You are viewing a plain text version of this content. The canonical link for it is here.
Posted to user@cassandra.apache.org by Raul D'Opazo <Ra...@software.dell.com> on 2015/10/20 13:22:53 UTC

Hiper-V snapshot and Cassandra

Hi,
I am really new with Cassandra and i have some questions regarding the backup of Cassandra with TB of info. So please, forgive me if I ask a noob question.
I only have one node, in one server (Windows 2012), and Cassandra will grow up to 4TB approx. It is a hiper-v virtual machine, with enough resources.
I have done snapshots and it is ok, because we don't double the size in each snapshot, but I need to have other solution in case of disks problems.
Copying these snapshots using other backup systems is crazy, approx.. 500MB/s it will last days.
I am thinking if hiper-v virtual machine snapshots can be used to recover Cassandra in a consistence way. Is it possible?
This will avoid me to copy snapshots to other network location or backup system.
Thanks,
Raul


RE: Hiper-V snapshot and Cassandra

Posted by Raul D'Opazo <Ra...@software.dell.com>.
Hi, so what is the usual thing to take care of backups:

-        Take Cassandra snapshots

-        Take this snapshots to a backup system
?


From: Robert Coli [mailto:rcoli@eventbrite.com]
Sent: Tuesday, October 20, 2015 5:07 PM
To: user@cassandra.apache.org
Subject: Re: Hiper-V snapshot and Cassandra

On Tue, Oct 20, 2015 at 4:22 AM, Raul D'Opazo <Ra...@software.dell.com>> wrote:
I only have one node, in one server (Windows 2012), and Cassandra will grow up to 4TB approx. It is a hiper-v virtual machine, with enough resources.

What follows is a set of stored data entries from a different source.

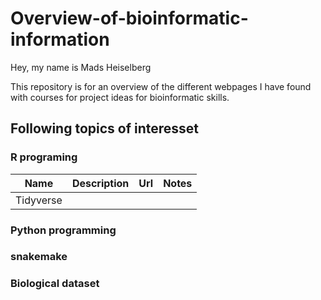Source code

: # Overview-of-bioinformatic-information

Hey, my name is Mads Heiselberg

This repository is for an overview of the different webpages I have found with courses for project ideas for bioinformatic skills.

## Following topics of interesset

### R programing 
|Name|Description|Url|Notes|
|:----:|:-----------:|:---:|:-----:|
|Tidyverse| | | |

### Python programming

### snakemake

### Biological dataset



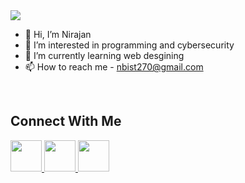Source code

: <img src="https://user-images.githubusercontent.com/38756870/198891783-b77e52b6-4a93-48a8-bfad-d7fdd34f5a72.gif">

- 👋 Hi, I’m Nirajan 
- 👀 I’m interested in programming and cybersecurity
- 🌱 I’m currently learning web desgining
- 📫 How to reach me - nbist270@gmail.com

<br>

<h2>Connect With Me</h2>

<a href="mailto:nbist291@gmail.com">
  <img src="https://img.icons8.com/bubbles/344/gmail-new.png" width="50px" height="50px">
</a> 
<a href="https://www.facebook.com/nirajan.bist.33">
  <img src="https://img.icons8.com/fluency/344/facebook-new.png" width="50px" height="50px">
</a> 

<a href="https://twitter.com/nbist01">
  <img src="https://img.icons8.com/color/344/twitter-circled--v1.png"  width="50px" height="50px">
</a> 




<!---
nbist24k/nbist24k is a ✨ special ✨ repository because its `README.md` (this file) appears on your GitHub profile.
You can click the Preview link to take a look at your changes.
--->
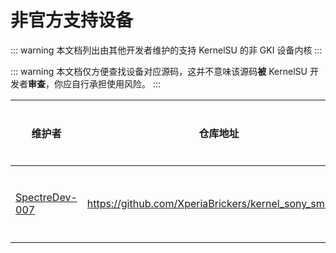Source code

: # 非官方支持设备

::: warning
本文档列出由其他开发者维护的支持 KernelSU 的非 GKI 设备内核
:::

::: warning
本文档仅方便查找设备对应源码，这并不意味该源码**被** KernelSU 开发者**审查**，你应自行承担使用风险。
:::

| 维护者 | 仓库地址 | 支持设备 |
| --- | --- | --- |
| [SpectreDev-007](https://github.com/SpectreDev-007) | https://github.com/XperiaBrickers/kernel_sony_sm8250 | 索尼 骁龙865 |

This is an extremely unusual and probably degenerate use of Cassandra.

I have done snapshots and it is ok, because we don’t double the size in each snapshot, but I need to have other solution in case of disks problems.

I have no idea how snapshots work in Windows; if like linux, each snapshot is hard links to the actual data files.

I am thinking if hiper-v virtual machine snapshots can be used to recover Cassandra in a consistence way. Is it possible?

Sure? If you quiesce writes to the system or if you don't care about the delta in the commit log between snapshot+hiper-v snapshot, your snapshot will contain all the immutable data files you need to restore.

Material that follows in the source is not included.